エピソード題「ルリタニア」とはアンソニー・ホプキンスの小説に出てくる架空の都市名だそうです。
#6 ルリタニア Ruritania あらすじ
王室に対する世間のイメージを回復させるため、首相として優れた手腕を発揮するトニー・ブレアに助言を求めるエリザベス。だがその提案は王室伝統を覆すものだった。
相関図
まとめ
王室の市場調査
第73代首相トニー・ブレアは支持率66%を叩き出す人気に。その一方で王室の人気は下がるばかり。この状況にエリザベスは、「私たちの立ち位置を知るべき時だと思う」と市場調査をしたいと言い出す。主任秘書官フェローズは反対するが、「ただの調査です」賛成する補佐秘書官のジャンブリン。

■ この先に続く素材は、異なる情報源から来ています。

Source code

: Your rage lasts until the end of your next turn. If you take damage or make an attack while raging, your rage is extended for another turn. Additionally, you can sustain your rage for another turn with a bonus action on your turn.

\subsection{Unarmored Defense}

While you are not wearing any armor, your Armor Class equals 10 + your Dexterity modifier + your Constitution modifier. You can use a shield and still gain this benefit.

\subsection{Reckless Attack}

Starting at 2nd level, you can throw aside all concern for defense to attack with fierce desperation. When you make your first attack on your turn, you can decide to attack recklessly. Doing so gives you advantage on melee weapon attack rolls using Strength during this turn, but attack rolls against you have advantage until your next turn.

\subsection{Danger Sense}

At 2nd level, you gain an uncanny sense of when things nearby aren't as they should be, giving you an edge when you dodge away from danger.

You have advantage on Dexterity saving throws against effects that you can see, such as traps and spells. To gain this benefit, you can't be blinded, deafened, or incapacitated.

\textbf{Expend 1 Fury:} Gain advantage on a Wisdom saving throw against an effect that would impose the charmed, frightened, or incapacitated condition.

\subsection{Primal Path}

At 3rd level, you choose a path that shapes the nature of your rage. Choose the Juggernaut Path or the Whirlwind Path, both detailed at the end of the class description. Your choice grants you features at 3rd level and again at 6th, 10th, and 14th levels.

調査は無作為に選ばれた2千人を越える18才以上を対象に行われた。その結果、王室は世間を理解していない、税金のムダ使い、思いやりがないなど散々な結果で、挙げ句に、王室は今のまま存続するべきと回答したのはわずか10%だった。

チャールズは、「結果から学べることはある」と前向きだが、王太后やマーガレット、フィリップは、「ただのアンケートに過ぎない」と本気で取り合おうとしないがエリザベスは、「首相の支持率が上がってるのには意味があるはず」とブレアを意識した発言をする。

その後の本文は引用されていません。